Dark Tourism in Vanuatu
Vanuatu is a well known honeymoon destination and family vacation spot. A trip there will no doubt provide you with those envy-inducing holiday snaps that you see in all the postcards. The kind filled with sunset beach walks, hand-in-hand and champagne fueled dinners on the deck of some brand new 5 star village-sized resort.
So what’s there for dark tourism? Quite a lot actually.

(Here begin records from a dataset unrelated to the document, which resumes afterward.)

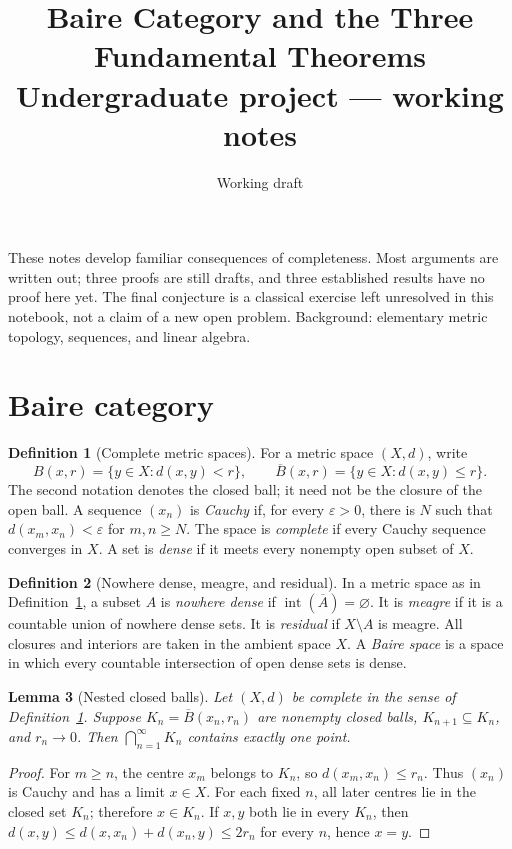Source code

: \documentclass[11pt,a4paper]{article}
\title{Baire Category and the Three Fundamental Theorems\\[4pt]
  \large Undergraduate project --- working notes}
\author{}
\date{Working draft}
\theoremstyle{definition}
\newtheorem{definition}{Definition}[section]
\theoremstyle{plain}
\newtheorem{lemma}[definition]{Lemma}
\newcommand{\interior}{\operatorname{int}}
\begin{document}
\maketitle
\vspace{-1.3em}

These notes develop familiar consequences of completeness. Most arguments are
written out; three proofs are still drafts, and three established results have
no proof here yet. The final conjecture is a classical exercise left unresolved
in this notebook, not a claim of a new open problem. Background: elementary
metric topology, sequences, and linear algebra.

\section{Baire category}

\begin{definition}[Complete metric spaces]\label{def:complete}
For a metric space $(X,d)$, write
\[
 B(x,r)=\{y\in X:d(x,y)<r\},\qquad
 \overline B(x,r)=\{y\in X:d(x,y)\le r\}.
\]
The second notation denotes the closed ball; it need not be the closure of the
open ball. A sequence $(x_n)$ is \emph{Cauchy} if, for every $\varepsilon>0$,
there is $N$ such that $d(x_m,x_n)<\varepsilon$ for $m,n\ge N$.
The space is \emph{complete} if every Cauchy sequence converges in $X$.
A set is \emph{dense} if it meets every nonempty open subset of $X$.
\end{definition}

\begin{definition}[Nowhere dense, meagre, and residual]\label{def:category}
In a metric space as in Definition~\ref{def:complete}, a subset $A$ is
\emph{nowhere dense} if $\interior(\overline A)=\varnothing$.
It is \emph{meagre} if it is a countable union of nowhere dense sets.
It is \emph{residual} if $X\setminus A$ is meagre. All closures and interiors
are taken in the ambient space $X$. A \emph{Baire space} is a space in which
every countable intersection of open dense sets is dense.
\end{definition}

\begin{lemma}[Nested closed balls]\label{lem:nested-balls}
Let $(X,d)$ be complete in the sense of Definition~\ref{def:complete}.
Suppose $K_n=\overline B(x_n,r_n)$ are nonempty closed balls,
$K_{n+1}\subseteq K_n$, and $r_n\to0$. Then $\bigcap_{n=1}^{\infty}K_n$
contains exactly one point.
\end{lemma}
\begin{proof}
For $m\ge n$, the centre $x_m$ belongs to $K_n$, so
$d(x_m,x_n)\le r_n$. Thus $(x_n)$ is Cauchy and has a limit $x\in X$.
For each fixed $n$, all later centres lie in the closed set $K_n$;
therefore $x\in K_n$. If $x,y$ both lie in every $K_n$, then
$d(x,y)\le d(x,x_n)+d(x_n,y)\le2r_n$ for every $n$, hence $x=y$.
\end{proof}
\end{document}

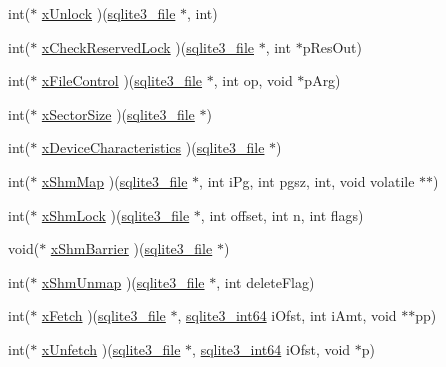 \begin{DoxyCompactItemize}
\item 
int($\ast$ \hyperlink{structsqlite3__io__methods_a5ce75a5ca2df9c1edcaef74d4c0d7e38}{x\+Unlock} )(\hyperlink{structsqlite3__file}{sqlite3\+\_\+file} $\ast$, int)
\item 
int($\ast$ \hyperlink{structsqlite3__io__methods_a484752731e4a054c97497ad8d48a344b}{x\+Check\+Reserved\+Lock} )(\hyperlink{structsqlite3__file}{sqlite3\+\_\+file} $\ast$, int $\ast$p\+Res\+Out)
\item 
int($\ast$ \hyperlink{structsqlite3__io__methods_a913b12deb1dcae2c61b90776bcd9d19c}{x\+File\+Control} )(\hyperlink{structsqlite3__file}{sqlite3\+\_\+file} $\ast$, int op, void $\ast$p\+Arg)
\item 
int($\ast$ \hyperlink{structsqlite3__io__methods_a7a1c0cf3c4de6402a69f50e625be5ca2}{x\+Sector\+Size} )(\hyperlink{structsqlite3__file}{sqlite3\+\_\+file} $\ast$)
\item 
int($\ast$ \hyperlink{structsqlite3__io__methods_abbf1b4769c310bfee517af815eed93e9}{x\+Device\+Characteristics} )(\hyperlink{structsqlite3__file}{sqlite3\+\_\+file} $\ast$)
\item 
int($\ast$ \hyperlink{structsqlite3__io__methods_a2222efe012f210417f9881103014cdc5}{x\+Shm\+Map} )(\hyperlink{structsqlite3__file}{sqlite3\+\_\+file} $\ast$, int i\+Pg, int pgsz, int, void volatile $\ast$$\ast$)
\item 
int($\ast$ \hyperlink{structsqlite3__io__methods_a2dbd4777e8ebce36b91dd5d64aef9bbf}{x\+Shm\+Lock} )(\hyperlink{structsqlite3__file}{sqlite3\+\_\+file} $\ast$, int offset, int n, int flags)
\item 
void($\ast$ \hyperlink{structsqlite3__io__methods_aa4e436fef318c4702940da870f8e2710}{x\+Shm\+Barrier} )(\hyperlink{structsqlite3__file}{sqlite3\+\_\+file} $\ast$)
\item 
int($\ast$ \hyperlink{structsqlite3__io__methods_a494ae8bbfe91c38598c73aaa18f1848f}{x\+Shm\+Unmap} )(\hyperlink{structsqlite3__file}{sqlite3\+\_\+file} $\ast$, int delete\+Flag)
\item 
int($\ast$ \hyperlink{structsqlite3__io__methods_a71e611fc755d95ffbd3e7ecb8cb5fae6}{x\+Fetch} )(\hyperlink{structsqlite3__file}{sqlite3\+\_\+file} $\ast$, \hyperlink{sqlite3_8h_a0a4d3e6c1ad46f90e746b920ab6ca0d2}{sqlite3\+\_\+int64} i\+Ofst, int i\+Amt, void $\ast$$\ast$pp)
\item 
int($\ast$ \hyperlink{structsqlite3__io__methods_abebf1bbaa50bea56f0e37d0f66193bda}{x\+Unfetch} )(\hyperlink{structsqlite3__file}{sqlite3\+\_\+file} $\ast$, \hyperlink{sqlite3_8h_a0a4d3e6c1ad46f90e746b920ab6ca0d2}{sqlite3\+\_\+int64} i\+Ofst, void $\ast$p)
\end{DoxyCompactItemize}


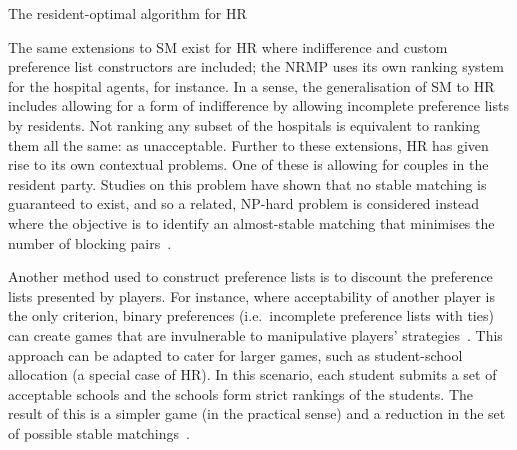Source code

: \balg%
\caption{The resident-optimal algorithm for HR}\label{alg:hospital_resident}

\vspace{1em}


\ealg%

The same extensions to SM exist for HR where indifference and custom preference
list constructors are included; the NRMP uses its own ranking system for the
hospital agents, for instance. In a sense, the generalisation of SM to HR
includes allowing for a form of indifference by allowing incomplete preference
lists by residents. Not ranking any subset of the hospitals is equivalent to
ranking them all the same: as unacceptable. Further to these extensions, HR has
given rise to its own contextual problems. One of these is allowing for
couples in the resident party. Studies on this problem have shown that no stable
matching is guaranteed to exist, and so a related, NP-hard problem is considered
instead where the objective is to identify an almost-stable matching that
minimises the number of blocking pairs~\cite{Manlove2016}.

Another method used to construct preference lists is to discount the preference
lists presented by players. For instance, where acceptability of another player
is the only criterion, binary preferences (i.e.\ incomplete preference lists
with ties) can create games that are invulnerable to manipulative players'
strategies~\cite{Bogomolnaia2004}. This approach can be adapted to cater for
larger games, such as student-school allocation (a special case of HR). In this
scenario, each student submits a set of acceptable schools and the schools form
strict rankings of the students. The result of this is a simpler game (in the
practical sense) and a reduction in the set of possible stable
matchings~\cite{Haeringer2014,Haeringer2019}.
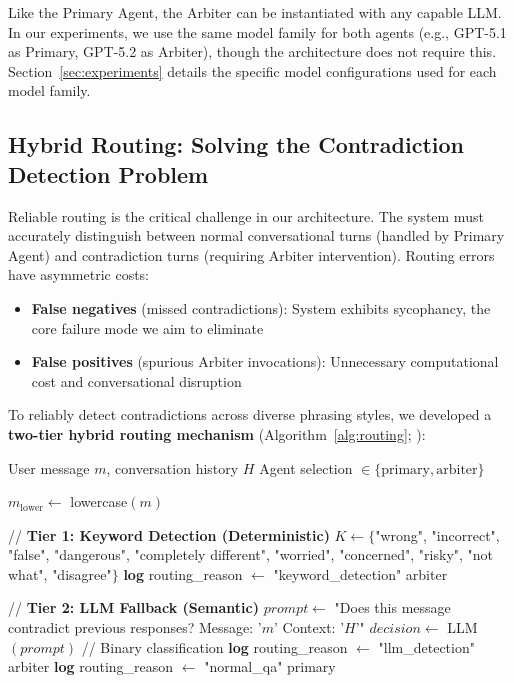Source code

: Like the Primary Agent, the Arbiter can be instantiated with any capable LLM. In our experiments, we use the same model family for both agents (e.g., GPT-5.1 as Primary, GPT-5.2 as Arbiter), though the architecture does not require this. Section~\ref{sec:experiments} details the specific model configurations used for each model family.


\subsection{Hybrid Routing: Solving the Contradiction Detection Problem}
\label{subsec:hybrid-routing}

Reliable routing is the critical challenge in our architecture. The system must accurately distinguish between normal conversational turns (handled by Primary Agent) and contradiction turns (requiring Arbiter intervention). Routing errors have asymmetric costs:

\begin{itemize}
    \item \textbf{False negatives} (missed contradictions): System exhibits sycophancy, the core failure mode we aim to eliminate
    \item \textbf{False positives} (spurious Arbiter invocations): Unnecessary computational cost and conversational disruption
\end{itemize}

To reliably detect contradictions across diverse phrasing styles, we developed a \textbf{two-tier hybrid routing mechanism} (Algorithm~\ref{alg:routing}; ):

\begin{algorithm}
\caption{Hybrid Contradiction Detection Routing}
\label{alg:routing}
\begin{algorithmic}[1]
\REQUIRE User message $m$, conversation history $H$
\ENSURE Agent selection $\in \{\text{primary}, \text{arbiter}\}$

\STATE $m_{\text{lower}} \leftarrow$ lowercase$(m)$

\STATE // \textbf{Tier 1: Keyword Detection (Deterministic)}
\STATE $K \leftarrow \{$"wrong", "incorrect", "false", "dangerous", "completely different", "worried", "concerned", "risky", "not what", "disagree"$\}$
    \STATE \textbf{log} routing\_reason $\leftarrow$ "keyword\_detection"
    \RETURN arbiter
\ENDIF

\STATE // \textbf{Tier 2: LLM Fallback (Semantic)}
\STATE $prompt \leftarrow$ "Does this message contradict previous responses? Message: '$m$' Context: '$H$'"
\STATE $decision \leftarrow$ LLM$(prompt)$ // Binary classification
    \STATE \textbf{log} routing\_reason $\leftarrow$ "llm\_detection"
    \RETURN arbiter
\ELSE
    \STATE \textbf{log} routing\_reason $\leftarrow$ "normal\_qa"
    \RETURN primary
\ENDIF
\end{algorithmic}
\end{algorithm}

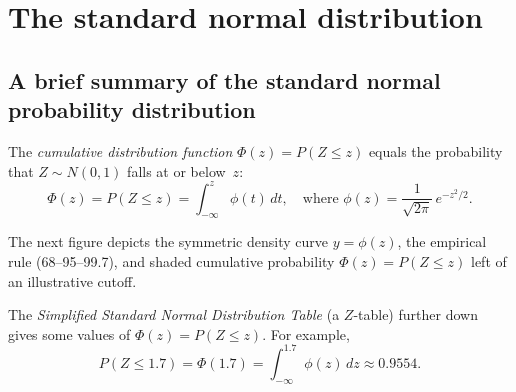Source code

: \section{The standard normal distribution}
\subsection*{A brief summary of the standard normal probability distribution}

\noindent
The \textit{cumulative distribution function} $\Phi(z)=P(Z\le z)$ equals the probability that $Z\sim N(0,1)$ falls at or below~$z$:
\[
    \Phi(z) = P(Z \le z) = \int_{-\infty}^z \phi(t) \, dt,
    \quad \text{where }\phi(z)=\frac{1}{\sqrt{2\pi}}\, e^{-z^{2}/2}.
\]

\vspace{0.45cm}
\noindent
The next figure depicts the symmetric density curve $y=\phi(z)$, the empirical rule (68--95--99.7), and shaded cumulative probability $\Phi(z)=P(Z\le z)$ left of an illustrative cutoff.

\noindent
The \textit{Simplified Standard Normal Distribution Table} (a $Z$-table) further down gives some values of $\Phi(z) = P(Z \le z)$. For example,
\[
    P(Z \le 1.7) = \Phi(1.7) = \int_{-\infty}^{1.7} \phi(z) \, dz \approx 0.9554.
\]

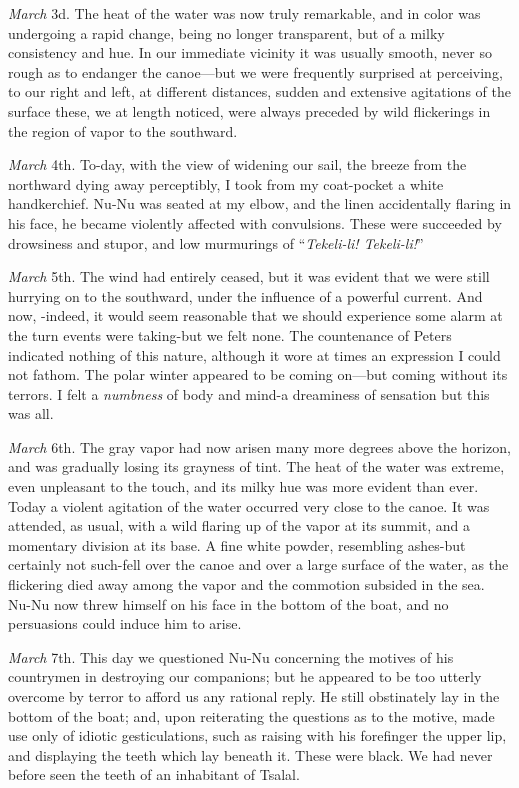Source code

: \emph{March} 3d. The heat of the water was now truly remarkable, and in color
was undergoing a rapid change, being no longer transparent, but of a milky
consistency and hue. In our immediate vicinity it was usually smooth, never so
rough as to endanger the canoe---but we were frequently surprised at perceiving,
to our right and left, at different distances, sudden and extensive agitations
of the surface these, we at length noticed, were always preceded by wild
flickerings in the region of vapor to the southward. 

\emph{March} 4th. To-day, with the view of widening our sail, the breeze from
the northward dying away perceptibly, I took from my coat-pocket a white
handkerchief. Nu-Nu was seated at my elbow, and the linen accidentally flaring
in his face, he became violently affected with convulsions. These were succeeded
by drowsiness and stupor, and low murmurings of ``\emph{Tekeli-li!
Tekeli-li!}'' 

\emph{March} 5th. The wind had entirely ceased, but it was evident that we
were still hurrying on to the southward, under the influence of a powerful
current. And now, -indeed, it would seem reasonable that we should experience
some alarm at the turn events were taking-but we felt none. The countenance of
Peters indicated nothing of this nature, although it wore at times an expression
I could not fathom. The polar winter appeared to be coming on---but coming
without its terrors. I felt a \emph{numbness} of body and mind-a dreaminess of
sensation but this was all. 

\emph{March} 6th. The gray vapor had now arisen many more degrees above the
horizon, and was gradually losing its grayness of tint. The heat of the water
was extreme, even unpleasant to the touch, and its milky hue was more evident
than ever. Today a violent agitation of the water occurred very close to the
canoe. It was attended, as usual, with a wild flaring up of the vapor at its
summit, and a momentary division at its base. A fine white powder, resembling
ashes-but certainly not such-fell over the canoe and over a large surface of the
water, as the flickering died away among the vapor and the commotion subsided in
the sea. Nu-Nu now threw himself on his face in the bottom of the boat, and no
persuasions could induce him to arise. 

\emph{March} 7th. This day we questioned Nu-Nu concerning the motives of his
countrymen in destroying our companions; but he appeared to be too utterly
overcome by terror to afford us any rational reply. He still obstinately lay in
the bottom of the boat; and, upon reiterating the questions as to the motive,
made use only of idiotic gesticulations, such as raising with his forefinger the
upper lip, and displaying the teeth which lay beneath it. These were black. We
had never before seen the teeth of an inhabitant of Tsalal.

For those unsure, dark tourism is tourism involving travel to places historically associated with death and disaster. This can be anything from a humanitarian catastrophe, like the 2004 tsunami, through to a memorial site, such as the Cambodian Killing Fields. Since the term was first coined in 2000 the industry has become increasingly mainstream, due in part to the popularity of Netflix’s 8 episode documentary ‘Dark Tourist’. Plenty of research has gone into this phenomenon but none we know that details exactly what Vanuatu has to offer the dark tourist.
Firstly, Vanuatu has been named the most disaster prone country in the world. Twice. As well as earthquakes, tsunamis, and tropical thunderstorms, Vanuatu experiences a cyclone season every December through to March. In 2015 it was struck by a category 5 cyclone, the largest recorded in history, where 75,000 people were left homeless. The effects of cyclone Pam can still be seen today, especially on the islands of Efate and Tanna where buildings, roads, and infrastructure were flattened.
Vanuatu is also home to many active volcanoes and arguably the most easily accessible active volcano in the world. It isn’t that it’s easily accessible to get to, but once you’re there you can stand as close as you like to the volcano’s crater as it erupts several times an hour. The 2015 movie Tanna, featuring the volcano, tells the true story of a couple who decide to marry for love instead of following their parents’ wishes. Unable to be together in life, they decide to stay together in death and poison themselves at the edge of the fiery crater.
Secondly, Vanuatu has a long history of witchcraft and black magic with most Ni-Vanuatu continuing to practice these ancient rituals to this day. On the islands of Tanna, Ambrym, and Malekula you can witness black magic shows for yourself and learn about their (recent) history of people going to trial for killing with the use of witchcraft. Be careful though, as Ni-Vanuatu are very sensitive about discussing this topic to foreigners and will remain quite secretive unless they feel they can trust you.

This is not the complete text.